#### [Aim of the task]
Scan the lines below for "article" and copy the matches.

== == ==

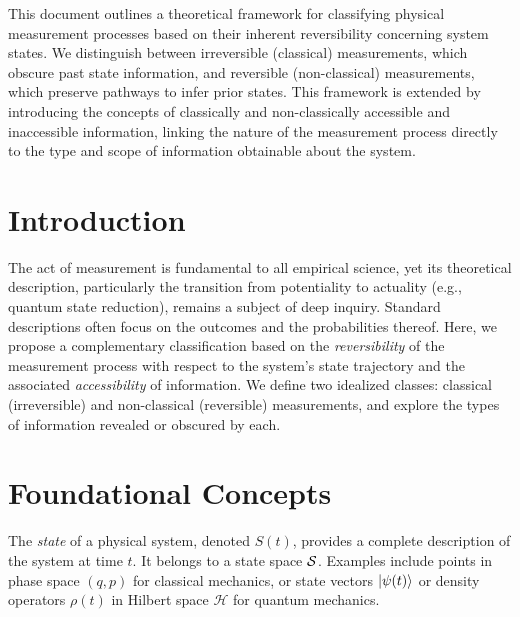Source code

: 
	
	
	





		This document outlines a theoretical framework for classifying physical measurement processes based on their inherent reversibility concerning system states. We distinguish between irreversible (classical) measurements, which obscure past state information, and reversible (non-classical) measurements, which preserve pathways to infer prior states. This framework is extended by introducing the concepts of classically and non-classically accessible and inaccessible information, linking the nature of the measurement process directly to the type and scope of information obtainable about the system.

	
	
	\section{Introduction}
	The act of measurement is fundamental to all empirical science, yet its theoretical description, particularly the transition from potentiality to actuality (e.g., quantum state reduction), remains a subject of deep inquiry. Standard descriptions often focus on the outcomes and the probabilities thereof. Here, we propose a complementary classification based on the \emph{reversibility} of the measurement process with respect to the system's state trajectory and the associated \emph{accessibility} of information. We define two idealized classes: classical (irreversible) and non-classical (reversible) measurements, and explore the types of information revealed or obscured by each.
	
	\section{Foundational Concepts}
	
	\begin{definition}
		The \emph{state} of a physical system, denoted $S(t)$, provides a complete description of the system at time $t$. It belongs to a state space $\mathcal{S}$. Examples include points in phase space $(q,p)$ for classical mechanics, or state vectors $\left|{\psi(t)}\right\rangle$ or density operators $\rho(t)$ in Hilbert space $\mathcal{H}$ for quantum mechanics.
	\end{definition}
	
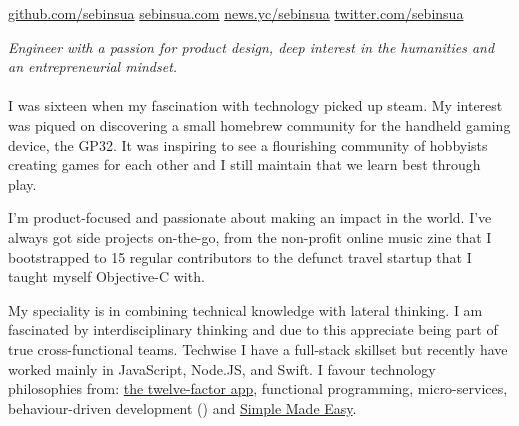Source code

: \documentclass[10pt,a4paper]{article}
\begin{document}
\sloppy  %


\nobreakvspace{0.3em}  %

\noindent\href{http://github.com/sebinsua}{github.com/sebinsua}\sbull
\href{http://sebinsua.com}{sebinsua.com}\sbull
\href{https://news.ycombinator.com/user?id=lhnz}{news.yc/sebinsua}\sbull
\href{http://twitter.com/sebinsua}{twitter.com/sebinsua}

\spacedhrule{0.9em}{-0.4em}  %


\vspace{-1.3em}  %
\begin{multicols}{2}  %
\noindent \emph{Engineer with a passion for product design, deep interest in the humanities and an entrepreneurial mindset.}
\\
\\
I was sixteen when my fascination with technology picked up steam. My interest was piqued on discovering a small homebrew community for the handheld gaming device, the GP32. It was inspiring to see a flourishing community of hobbyists creating games for each other and I still maintain that we learn best through play.\newline

I'm product-focused and passionate about making an impact in the world. I've always got side projects on-the-go, from the non-profit online music zine that I bootstrapped to 15 regular contributors to the defunct travel startup that I taught myself Objective-C with.\newline

My speciality is in combining technical knowledge with lateral thinking. I am fascinated by interdisciplinary thinking and due to this appreciate being part of true cross-functional teams. Techwise I have a full-stack skillset but recently have worked mainly in JavaScript, Node.JS, and Swift. I favour technology philosophies from: \href{http://12factor.net}{the twelve-factor app}, functional programming, micro-services, behaviour-driven development () and \href{http://infoq.com/presentations/Simple-Made-Easy}{Simple Made Easy}.\newline

\end{multicols}
\end{document}

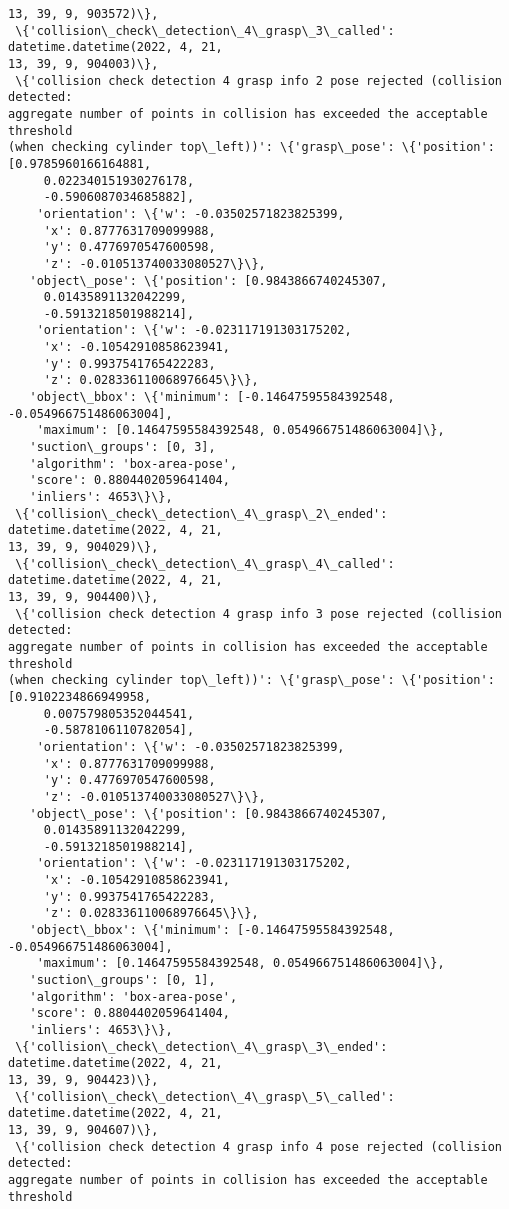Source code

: \documentclass[11pt]{article}
\begin{document}
\begin{tcolorbox}[breakable, size=fbox, boxrule=.5pt, pad at break*=1mm, opacityfill=0]
\begin{Verbatim}[commandchars=\\\{\}]
13, 39, 9, 903572)\},
 \{'collision\_check\_detection\_4\_grasp\_3\_called': datetime.datetime(2022, 4, 21,
13, 39, 9, 904003)\},
 \{'collision check detection 4 grasp info 2 pose rejected (collision detected:
aggregate number of points in collision has exceeded the acceptable threshold
(when checking cylinder top\_left))': \{'grasp\_pose': \{'position':
[0.9785960166164881,
     0.022340151930276178,
     -0.5906087034685882],
    'orientation': \{'w': -0.03502571823825399,
     'x': 0.8777631709099988,
     'y': 0.4776970547600598,
     'z': -0.010513740033080527\}\},
   'object\_pose': \{'position': [0.9843866740245307,
     0.01435891132042299,
     -0.5913218501988214],
    'orientation': \{'w': -0.023117191303175202,
     'x': -0.10542910858623941,
     'y': 0.9937541765422283,
     'z': 0.028336110068976645\}\},
   'object\_bbox': \{'minimum': [-0.14647595584392548, -0.054966751486063004],
    'maximum': [0.14647595584392548, 0.054966751486063004]\},
   'suction\_groups': [0, 3],
   'algorithm': 'box-area-pose',
   'score': 0.8804402059641404,
   'inliers': 4653\}\},
 \{'collision\_check\_detection\_4\_grasp\_2\_ended': datetime.datetime(2022, 4, 21,
13, 39, 9, 904029)\},
 \{'collision\_check\_detection\_4\_grasp\_4\_called': datetime.datetime(2022, 4, 21,
13, 39, 9, 904400)\},
 \{'collision check detection 4 grasp info 3 pose rejected (collision detected:
aggregate number of points in collision has exceeded the acceptable threshold
(when checking cylinder top\_left))': \{'grasp\_pose': \{'position':
[0.9102234866949958,
     0.007579805352044541,
     -0.5878106110782054],
    'orientation': \{'w': -0.03502571823825399,
     'x': 0.8777631709099988,
     'y': 0.4776970547600598,
     'z': -0.010513740033080527\}\},
   'object\_pose': \{'position': [0.9843866740245307,
     0.01435891132042299,
     -0.5913218501988214],
    'orientation': \{'w': -0.023117191303175202,
     'x': -0.10542910858623941,
     'y': 0.9937541765422283,
     'z': 0.028336110068976645\}\},
   'object\_bbox': \{'minimum': [-0.14647595584392548, -0.054966751486063004],
    'maximum': [0.14647595584392548, 0.054966751486063004]\},
   'suction\_groups': [0, 1],
   'algorithm': 'box-area-pose',
   'score': 0.8804402059641404,
   'inliers': 4653\}\},
 \{'collision\_check\_detection\_4\_grasp\_3\_ended': datetime.datetime(2022, 4, 21,
13, 39, 9, 904423)\},
 \{'collision\_check\_detection\_4\_grasp\_5\_called': datetime.datetime(2022, 4, 21,
13, 39, 9, 904607)\},
 \{'collision check detection 4 grasp info 4 pose rejected (collision detected:
aggregate number of points in collision has exceeded the acceptable threshold

\end{Verbatim}
\end{tcolorbox}
\end{document}
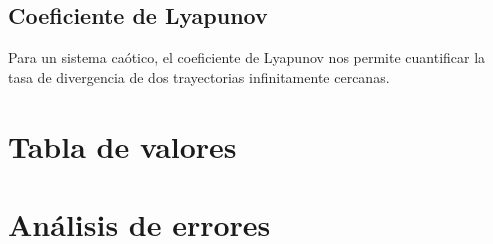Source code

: \documentclass[11pt, twoside]{article} %
\begin{document}
\subsection{Coeficiente de Lyapunov}

Para un sistema caótico, el coeficiente de Lyapunov nos permite
cuantificar la tasa de divergencia de dos trayectorias infinitamente
cercanas.



\newpage

\appendix

\section{Tabla de valores}


\newpage

\section{Análisis de errores}
\end{document}
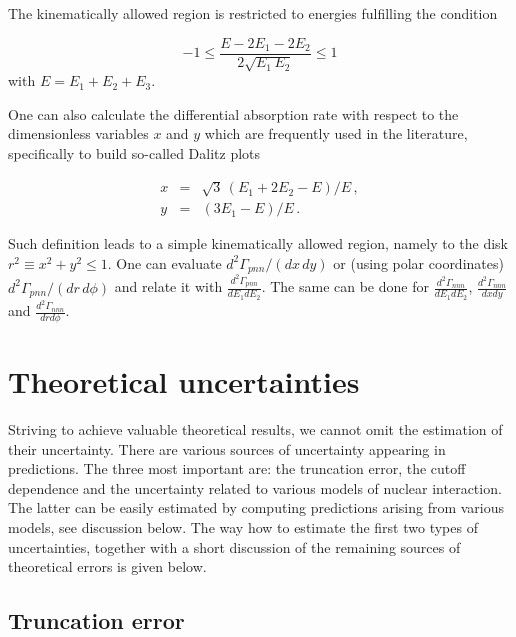     The kinematically allowed region is restricted to energies fulfilling 
    the condition

    \begin{equation}
         -1 \le \frac{E - 2 E_1 - 2 E_2 }{ 2 \sqrt{ E_1 \, E_2} } \le 1
    \end{equation}
    with $E=E_1 + E_2 + E_3$.

    One can also calculate the differential absorption rate with 
    respect to the dimensionless variables $x$ and $y$
    which are frequently used in the literature, specifically to build
    so-called Dalitz plots \cite{Gotta1995}

    \begin{eqnarray}
        x & = & \sqrt{3} \, ( E_1 + 2 E_2 - E ) / E \, , \nonumber \\
        y & = &  ( 3 E_1 - E ) / E \, .
    \label{xy}
    \end{eqnarray}

    Such definition leads to a simple kinematically allowed region, namely to
    the disk $ r^2 \equiv x^2 + y^2 \le 1 $.
    One can evaluate 
    $ {d^2\Gamma_{pnn} }/ \left( {d x \, d y} \right) $
    or (using polar coordinates)
    $ {d^2\Gamma_{pnn} }/ \left( {d r \, d \phi} \right)$
    and relate it with $\frac{d^2\Gamma_{pnn}}{dE_1dE_2}$.
    The same can be done for $\frac{d^2\Gamma_{nnn}}{dE_1dE_2}$,
    $\frac{d^2\Gamma_{nnn}}{dxdy}$ and $\frac{d^2\Gamma_{nnn}}{drd\phi}$.

\section{Theoretical uncertainties}

    Striving to achieve valuable theoretical results, we cannot omit the estimation of their
    uncertainty. There are various sources of uncertainty appearing in predictions.
    The three most important are: the truncation error, the cutoff dependence and
    the uncertainty related to various models of nuclear interaction.
    The latter can be easily estimated by computing predictions arising from various 
    models, see discussion below.
    The way how to estimate the first two types of uncertainties, together with a short
    discussion of the remaining sources of theoretical errors is given below. 

    \subsection*{Truncation error}
    \label{sec:trunc}

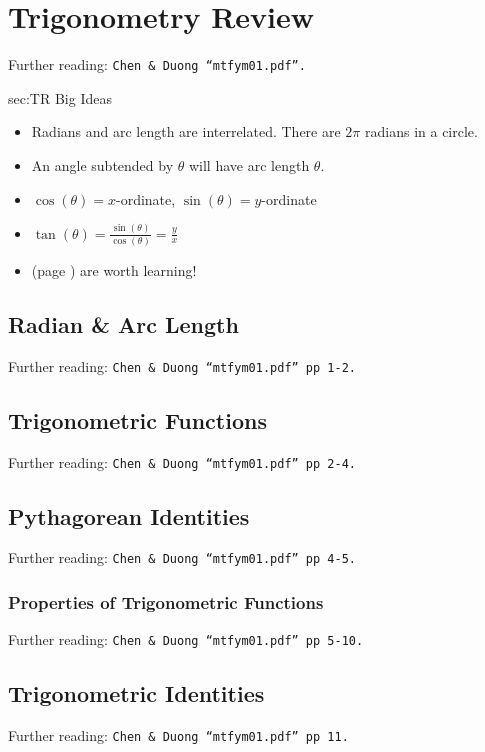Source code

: \chapter{Trigonometry Review}
\label{chap:TR}
Further reading: \texttt{Chen \& Duong ``mtfym01.pdf''.}

\begin{bigideas}{sec:TR Big Ideas}
\begin{itemize}
  \item Radians and arc length are interrelated. There are $2\pi$ radians
  in a circle.
  \item An angle subtended by $\theta$ will have arc length $\theta$.
  \item $\cos(\theta) = x$-ordinate, $\sin(\theta) = y$-ordinate
  \item $\tan(\theta) = \frac{\sin(\theta)}{\cos(\theta)} = \frac{y}{x}$
  \item {} (page \pageref{sec:TR
  Pythagorean Identities}) are worth learning!
\end{itemize}
\end{bigideas}

\section{Radian \& Arc Length}
\label{sec:TR Radian and Arc Length}
Further reading: \texttt{Chen \& Duong ``mtfym01.pdf'' pp 1-2.}

\section{Trigonometric Functions}
\label{sec:TR Trigonometric Functions}
Further reading: \texttt{Chen \& Duong ``mtfym01.pdf'' pp 2-4.}

\section{Pythagorean Identities}
\label{sec:TR Pythagorean Identities}
Further reading: \texttt{Chen \& Duong ``mtfym01.pdf'' pp 4-5.}

\subsection{Properties of Trigonometric Functions}
\label{subsec:TR Trigonometric Functions - Properties}
Further reading: \texttt{Chen \& Duong ``mtfym01.pdf'' pp 5-10.}

\section{Trigonometric Identities}
\label{sec:TR Trigonometric Identities}
Further reading: \texttt{Chen \& Duong ``mtfym01.pdf'' pp 11.}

== == ==

#### [Your solution]
: \documentclass[10pt,a4paper]{article}
: \documentclass[11pt]{article}
: \documentclass[11pt, twoside]{article} %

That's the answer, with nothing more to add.